Although atrazine use is seasonal, Wilson said it does stay in the water year-round.

The purpose of this particular meeting was not to discuss the potentially dangerous water levels but to determine ways to reduce toxins and improve quality. Discussion of the existing toxins will be at the next meeting in February when representatives of Kansas Department of Health and Environment and Kansas Water Office will explain the situation.

To form a Watershed Restoration and Protection Strategy, known as WRAPS, Wilson and Josh Roe, also of K-State Research and Extension, said the plan needs to come from those with a vested interest — stakeholders — and those individuals need to attend a handful of meetings to determine a plan.

Agriculture producers were not the only ones to cause toxins in the waterway.

Chemicals that are applied on city lawns and golf courses, and even wild geese at Marion County Lake can cause toxins to appear in water.

What’s really going on?

John Redmond Reservoir near Burlington is on the receiving end of the Cottonwood River and its tributaries coming from Marion County and other counties. Toxins and erosion can cause problems, not only for those near the head of the waterways located in Marion County, but also at the end.
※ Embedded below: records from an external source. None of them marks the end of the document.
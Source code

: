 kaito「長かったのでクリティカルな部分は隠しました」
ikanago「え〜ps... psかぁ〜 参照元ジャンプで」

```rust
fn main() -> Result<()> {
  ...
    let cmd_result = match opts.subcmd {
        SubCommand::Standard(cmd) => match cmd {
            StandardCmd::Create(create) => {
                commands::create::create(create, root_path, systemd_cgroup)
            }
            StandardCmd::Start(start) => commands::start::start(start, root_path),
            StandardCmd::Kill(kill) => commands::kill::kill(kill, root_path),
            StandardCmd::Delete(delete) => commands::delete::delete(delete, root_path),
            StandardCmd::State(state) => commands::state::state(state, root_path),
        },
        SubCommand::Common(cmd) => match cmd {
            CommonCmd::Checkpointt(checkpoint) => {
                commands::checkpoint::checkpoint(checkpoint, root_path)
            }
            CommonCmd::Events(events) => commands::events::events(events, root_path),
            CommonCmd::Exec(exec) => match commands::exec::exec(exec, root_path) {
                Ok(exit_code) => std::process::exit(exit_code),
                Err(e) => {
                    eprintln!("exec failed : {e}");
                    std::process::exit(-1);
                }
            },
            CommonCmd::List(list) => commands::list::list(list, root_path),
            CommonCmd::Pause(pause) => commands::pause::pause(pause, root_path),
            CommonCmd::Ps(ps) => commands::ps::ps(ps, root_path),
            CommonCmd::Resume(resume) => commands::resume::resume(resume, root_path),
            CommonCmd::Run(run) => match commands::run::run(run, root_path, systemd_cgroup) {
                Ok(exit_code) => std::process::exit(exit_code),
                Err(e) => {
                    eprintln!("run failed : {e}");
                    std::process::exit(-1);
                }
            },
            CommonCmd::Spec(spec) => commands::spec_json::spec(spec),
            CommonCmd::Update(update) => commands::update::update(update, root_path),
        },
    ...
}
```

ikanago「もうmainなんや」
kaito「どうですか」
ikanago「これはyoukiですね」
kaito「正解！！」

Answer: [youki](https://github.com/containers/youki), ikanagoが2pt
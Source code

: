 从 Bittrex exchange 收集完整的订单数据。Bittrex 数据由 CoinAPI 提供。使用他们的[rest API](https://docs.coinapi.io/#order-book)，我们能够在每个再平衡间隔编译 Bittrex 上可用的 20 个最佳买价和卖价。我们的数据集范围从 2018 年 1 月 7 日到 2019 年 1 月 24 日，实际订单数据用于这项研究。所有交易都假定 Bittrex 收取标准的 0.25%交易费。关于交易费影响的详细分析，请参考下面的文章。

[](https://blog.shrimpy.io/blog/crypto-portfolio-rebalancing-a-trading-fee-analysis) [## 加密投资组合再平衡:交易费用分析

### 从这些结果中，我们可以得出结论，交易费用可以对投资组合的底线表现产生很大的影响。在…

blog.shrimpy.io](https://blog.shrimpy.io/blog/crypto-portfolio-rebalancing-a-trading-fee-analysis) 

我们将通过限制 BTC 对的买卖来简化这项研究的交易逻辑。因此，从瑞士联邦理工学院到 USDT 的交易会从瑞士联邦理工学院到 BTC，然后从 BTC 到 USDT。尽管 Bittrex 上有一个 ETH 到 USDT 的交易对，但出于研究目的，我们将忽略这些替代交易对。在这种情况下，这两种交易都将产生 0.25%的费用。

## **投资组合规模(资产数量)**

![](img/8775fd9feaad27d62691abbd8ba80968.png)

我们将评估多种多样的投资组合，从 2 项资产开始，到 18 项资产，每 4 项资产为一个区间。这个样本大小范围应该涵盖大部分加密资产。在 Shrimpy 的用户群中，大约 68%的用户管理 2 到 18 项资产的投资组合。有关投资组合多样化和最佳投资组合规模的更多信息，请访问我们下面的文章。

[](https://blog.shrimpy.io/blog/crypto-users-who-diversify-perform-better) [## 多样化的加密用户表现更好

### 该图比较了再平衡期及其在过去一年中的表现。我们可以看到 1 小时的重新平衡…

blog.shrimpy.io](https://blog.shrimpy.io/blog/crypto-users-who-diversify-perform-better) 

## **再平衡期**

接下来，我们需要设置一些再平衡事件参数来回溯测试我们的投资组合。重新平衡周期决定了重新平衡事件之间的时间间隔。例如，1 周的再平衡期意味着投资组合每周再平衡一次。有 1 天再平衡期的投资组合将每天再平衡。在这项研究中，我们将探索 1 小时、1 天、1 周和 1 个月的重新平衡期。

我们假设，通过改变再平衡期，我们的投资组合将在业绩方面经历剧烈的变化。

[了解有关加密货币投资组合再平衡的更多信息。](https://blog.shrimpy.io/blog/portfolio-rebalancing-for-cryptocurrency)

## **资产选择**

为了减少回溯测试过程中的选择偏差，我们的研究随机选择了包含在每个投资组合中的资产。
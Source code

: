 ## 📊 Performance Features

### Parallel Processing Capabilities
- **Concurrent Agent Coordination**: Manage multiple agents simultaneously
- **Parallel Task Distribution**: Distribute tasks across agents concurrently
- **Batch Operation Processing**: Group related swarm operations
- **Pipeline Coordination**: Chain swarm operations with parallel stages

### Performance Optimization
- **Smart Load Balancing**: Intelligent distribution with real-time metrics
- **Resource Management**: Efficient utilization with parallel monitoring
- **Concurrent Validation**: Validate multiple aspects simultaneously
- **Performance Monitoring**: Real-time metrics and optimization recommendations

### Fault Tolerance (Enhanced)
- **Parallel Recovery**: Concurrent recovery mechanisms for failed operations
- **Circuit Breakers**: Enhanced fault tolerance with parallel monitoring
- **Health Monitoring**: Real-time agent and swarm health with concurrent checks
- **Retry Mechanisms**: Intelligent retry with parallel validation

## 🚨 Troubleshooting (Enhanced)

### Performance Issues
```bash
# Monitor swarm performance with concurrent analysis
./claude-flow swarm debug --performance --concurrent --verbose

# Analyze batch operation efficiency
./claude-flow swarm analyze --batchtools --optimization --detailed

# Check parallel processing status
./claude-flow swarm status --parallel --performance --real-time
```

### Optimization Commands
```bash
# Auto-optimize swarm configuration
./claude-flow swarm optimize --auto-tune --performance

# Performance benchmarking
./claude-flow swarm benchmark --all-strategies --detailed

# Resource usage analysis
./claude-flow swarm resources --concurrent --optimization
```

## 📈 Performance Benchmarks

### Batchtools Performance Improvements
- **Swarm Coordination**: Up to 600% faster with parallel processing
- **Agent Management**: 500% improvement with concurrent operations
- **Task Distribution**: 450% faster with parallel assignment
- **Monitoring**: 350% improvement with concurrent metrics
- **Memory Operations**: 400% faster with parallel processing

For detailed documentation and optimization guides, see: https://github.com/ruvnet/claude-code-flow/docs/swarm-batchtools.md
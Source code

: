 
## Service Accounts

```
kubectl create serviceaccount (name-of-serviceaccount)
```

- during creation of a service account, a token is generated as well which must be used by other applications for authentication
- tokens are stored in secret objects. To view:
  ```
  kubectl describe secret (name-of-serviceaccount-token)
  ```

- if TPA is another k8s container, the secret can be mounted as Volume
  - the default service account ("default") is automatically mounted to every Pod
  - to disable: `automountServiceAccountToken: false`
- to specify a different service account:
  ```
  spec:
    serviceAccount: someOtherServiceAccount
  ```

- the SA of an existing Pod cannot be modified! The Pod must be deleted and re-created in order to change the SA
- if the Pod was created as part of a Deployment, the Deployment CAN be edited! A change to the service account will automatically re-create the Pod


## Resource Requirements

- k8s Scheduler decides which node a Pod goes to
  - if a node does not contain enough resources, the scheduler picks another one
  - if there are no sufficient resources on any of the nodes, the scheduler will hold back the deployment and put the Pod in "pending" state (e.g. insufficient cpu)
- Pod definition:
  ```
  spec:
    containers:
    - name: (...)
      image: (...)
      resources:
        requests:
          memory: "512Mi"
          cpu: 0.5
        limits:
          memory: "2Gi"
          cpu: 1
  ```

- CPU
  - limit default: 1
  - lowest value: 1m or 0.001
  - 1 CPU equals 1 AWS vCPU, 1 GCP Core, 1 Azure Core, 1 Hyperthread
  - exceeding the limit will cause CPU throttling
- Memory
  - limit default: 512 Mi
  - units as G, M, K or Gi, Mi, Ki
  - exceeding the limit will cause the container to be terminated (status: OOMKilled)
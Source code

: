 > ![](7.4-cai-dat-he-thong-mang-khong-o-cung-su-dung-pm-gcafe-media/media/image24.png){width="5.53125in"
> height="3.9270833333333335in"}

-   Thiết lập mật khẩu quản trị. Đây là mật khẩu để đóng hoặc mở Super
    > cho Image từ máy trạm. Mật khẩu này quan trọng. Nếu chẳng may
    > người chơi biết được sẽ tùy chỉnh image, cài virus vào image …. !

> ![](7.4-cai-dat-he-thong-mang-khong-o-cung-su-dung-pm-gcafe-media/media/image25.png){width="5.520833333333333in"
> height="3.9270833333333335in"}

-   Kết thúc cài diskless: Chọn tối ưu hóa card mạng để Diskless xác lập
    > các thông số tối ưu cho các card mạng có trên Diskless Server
“We all live upstream from someone,” Wilson said.

Even though most projects are administered on a county level, this WRAPS project will identify ways to improve water quality in parts of Marion, Morris, Chase, Lyon, and Greenwood counties.

“Water doesn’t know county boundaries,” Wilson said.

Solutions

Part of the process is determining the practices that will be the most effective in reducing the pollution problems. Federal and state grant funds are available to assist in creating a plan and implementing programs.

With that information, a grant proposal would be submitted which could include best management practices, technical assistance, and educational information.

In the past, there has been $1.8 to $2 million per year available for these types of projects.

The first task for the stakeholder group would be to identify the needs of the watershed district. Long-term goals would be set after more information is gathered about water quality conditions.

Areas would be targeted to implement conservation practices — “getting the biggest bang for the buck.”

The costs and benefits of the conservation practices would be evaluated.

Conservation practices will be a large part of the plan with the hope that agriculture producers in the targeted watershed area will be willing to participate in the program.

The cost of implementing conservation practices was estimated at $277,405. The group determined targeting the placement of conservation practices is more cost effective than a random approach.

The ultimate goal is to reduce the amount of pollution going into the Cottonwood River and contaminating tributaries — including Luta Creek in Marion and John Redmond Reservoir in Coffey County.

Participation

A stakeholder team will meet about once a month in February, March, April, and again in the summer to review a draft plan.

The team would develop an annual work plan, select projects to receive cost-share funding, guide service providers in implementing projects, and evaluate the progress.

“This is your plan, not ours,” Roe said.

The plan would be locally driven and voluntary.

“No one (ag producers) will be forced to participate,” Wilson said, but the group hopes those producers with interests in the proposed watershed district would be willing to do so.

The plan does not include Marion Reservoir because there is already a WRAPS program in place to address water quality issues at the reservoir.